Go through the lines below. Copy those with "full".
═════ DATASET RECORDS ═════
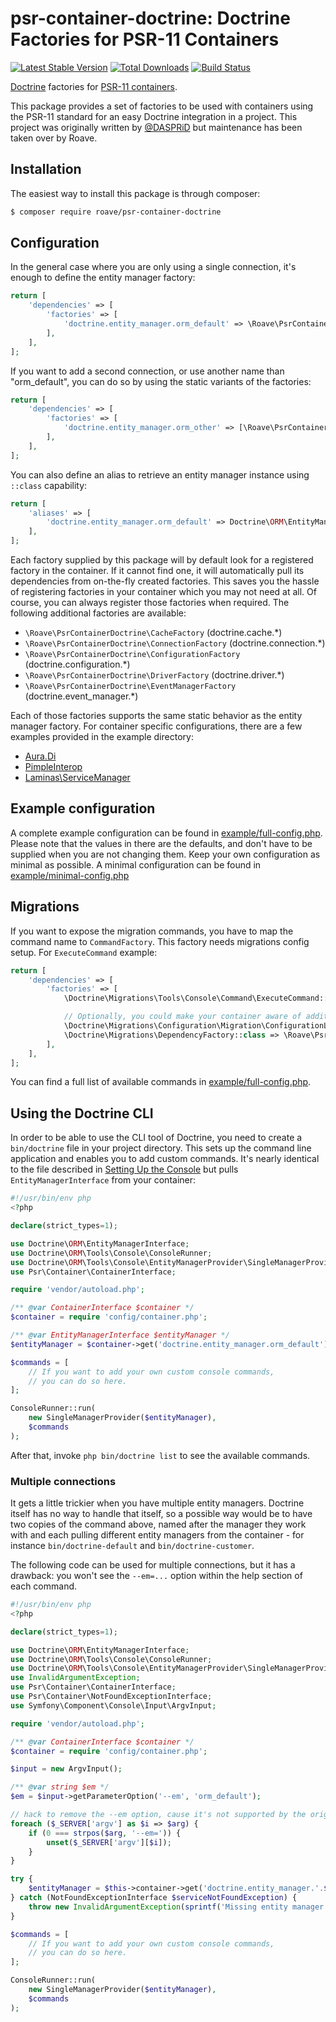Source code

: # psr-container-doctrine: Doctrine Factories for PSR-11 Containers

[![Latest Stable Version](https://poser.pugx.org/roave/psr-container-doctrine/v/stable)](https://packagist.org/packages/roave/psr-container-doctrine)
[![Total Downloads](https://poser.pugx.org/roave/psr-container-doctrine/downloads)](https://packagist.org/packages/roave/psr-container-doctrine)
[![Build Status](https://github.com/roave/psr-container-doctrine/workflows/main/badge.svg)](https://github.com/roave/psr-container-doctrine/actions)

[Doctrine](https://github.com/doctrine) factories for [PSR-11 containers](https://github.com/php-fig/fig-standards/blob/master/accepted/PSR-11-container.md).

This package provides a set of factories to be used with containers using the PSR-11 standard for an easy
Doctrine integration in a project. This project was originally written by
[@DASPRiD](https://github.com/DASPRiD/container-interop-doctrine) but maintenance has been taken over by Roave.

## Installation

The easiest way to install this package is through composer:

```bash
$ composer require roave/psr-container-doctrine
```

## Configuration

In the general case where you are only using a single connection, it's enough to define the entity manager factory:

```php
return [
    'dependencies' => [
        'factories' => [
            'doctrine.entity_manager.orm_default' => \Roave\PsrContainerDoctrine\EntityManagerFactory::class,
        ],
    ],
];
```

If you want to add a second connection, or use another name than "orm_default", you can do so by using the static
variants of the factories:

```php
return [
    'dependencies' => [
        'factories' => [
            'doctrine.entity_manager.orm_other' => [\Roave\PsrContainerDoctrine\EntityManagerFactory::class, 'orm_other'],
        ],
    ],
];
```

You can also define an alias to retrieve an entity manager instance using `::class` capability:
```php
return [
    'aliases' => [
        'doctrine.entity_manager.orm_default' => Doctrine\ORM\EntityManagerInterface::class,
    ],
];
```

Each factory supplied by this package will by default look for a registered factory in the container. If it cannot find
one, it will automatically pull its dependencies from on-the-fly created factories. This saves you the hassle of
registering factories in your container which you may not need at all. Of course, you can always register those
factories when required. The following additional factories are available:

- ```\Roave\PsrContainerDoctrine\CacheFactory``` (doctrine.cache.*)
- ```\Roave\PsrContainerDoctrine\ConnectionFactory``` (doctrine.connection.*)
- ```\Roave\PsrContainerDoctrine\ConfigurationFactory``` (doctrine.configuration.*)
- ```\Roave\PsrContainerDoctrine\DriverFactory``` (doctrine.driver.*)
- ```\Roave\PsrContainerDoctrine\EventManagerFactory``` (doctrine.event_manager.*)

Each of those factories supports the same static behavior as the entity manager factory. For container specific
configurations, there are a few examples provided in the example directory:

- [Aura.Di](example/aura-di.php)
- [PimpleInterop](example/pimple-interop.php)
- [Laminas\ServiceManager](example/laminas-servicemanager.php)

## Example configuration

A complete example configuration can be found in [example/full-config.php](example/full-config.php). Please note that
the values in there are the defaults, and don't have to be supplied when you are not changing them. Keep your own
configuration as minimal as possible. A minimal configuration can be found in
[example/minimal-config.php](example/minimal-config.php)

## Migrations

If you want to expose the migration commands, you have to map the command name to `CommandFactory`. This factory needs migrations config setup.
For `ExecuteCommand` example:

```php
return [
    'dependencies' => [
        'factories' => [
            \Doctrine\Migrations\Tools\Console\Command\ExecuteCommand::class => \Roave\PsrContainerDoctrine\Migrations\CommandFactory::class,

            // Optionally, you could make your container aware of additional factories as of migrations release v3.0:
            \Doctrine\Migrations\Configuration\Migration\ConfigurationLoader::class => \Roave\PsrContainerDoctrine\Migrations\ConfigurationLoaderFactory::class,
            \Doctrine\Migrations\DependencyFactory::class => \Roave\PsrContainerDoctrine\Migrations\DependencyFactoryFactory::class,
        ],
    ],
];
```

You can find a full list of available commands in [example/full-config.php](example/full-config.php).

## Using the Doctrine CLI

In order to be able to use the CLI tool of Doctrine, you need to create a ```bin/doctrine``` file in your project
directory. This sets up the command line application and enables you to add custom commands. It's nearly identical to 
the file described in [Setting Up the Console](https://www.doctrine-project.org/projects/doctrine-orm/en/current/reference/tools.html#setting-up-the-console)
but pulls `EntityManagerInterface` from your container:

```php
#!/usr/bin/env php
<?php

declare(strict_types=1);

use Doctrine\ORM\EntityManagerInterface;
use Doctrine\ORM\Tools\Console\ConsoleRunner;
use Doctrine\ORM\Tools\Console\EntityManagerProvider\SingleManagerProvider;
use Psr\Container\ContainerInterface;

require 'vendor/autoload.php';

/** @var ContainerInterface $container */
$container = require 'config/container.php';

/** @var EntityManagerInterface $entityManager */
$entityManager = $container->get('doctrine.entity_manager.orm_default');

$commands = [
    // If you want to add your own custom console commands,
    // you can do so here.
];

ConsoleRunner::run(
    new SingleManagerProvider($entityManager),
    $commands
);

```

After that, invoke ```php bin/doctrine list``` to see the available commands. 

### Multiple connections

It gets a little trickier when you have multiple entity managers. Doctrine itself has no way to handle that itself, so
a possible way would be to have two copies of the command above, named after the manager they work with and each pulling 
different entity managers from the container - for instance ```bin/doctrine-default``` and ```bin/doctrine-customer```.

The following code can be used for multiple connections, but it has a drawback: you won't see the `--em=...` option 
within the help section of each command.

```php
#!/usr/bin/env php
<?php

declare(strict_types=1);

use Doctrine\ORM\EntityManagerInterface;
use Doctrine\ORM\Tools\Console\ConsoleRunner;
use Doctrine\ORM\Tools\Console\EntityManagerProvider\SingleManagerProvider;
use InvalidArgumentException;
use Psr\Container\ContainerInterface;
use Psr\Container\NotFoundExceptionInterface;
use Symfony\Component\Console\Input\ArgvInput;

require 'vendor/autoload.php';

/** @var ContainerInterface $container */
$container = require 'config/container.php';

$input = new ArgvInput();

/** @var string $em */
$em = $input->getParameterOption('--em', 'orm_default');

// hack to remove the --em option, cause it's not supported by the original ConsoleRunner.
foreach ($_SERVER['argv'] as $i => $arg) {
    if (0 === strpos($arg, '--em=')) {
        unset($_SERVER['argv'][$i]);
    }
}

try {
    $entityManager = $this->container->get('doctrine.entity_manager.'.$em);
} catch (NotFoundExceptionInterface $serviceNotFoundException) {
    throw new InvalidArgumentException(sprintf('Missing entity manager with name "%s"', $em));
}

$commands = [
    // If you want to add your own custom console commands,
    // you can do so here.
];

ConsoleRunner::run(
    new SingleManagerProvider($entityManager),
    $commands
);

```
═════
### EXERCISE ANSWER
A complete example configuration can be found in [example/full-config.php](example/full-config.php). Please note that
You can find a full list of available commands in [example/full-config.php](example/full-config.php).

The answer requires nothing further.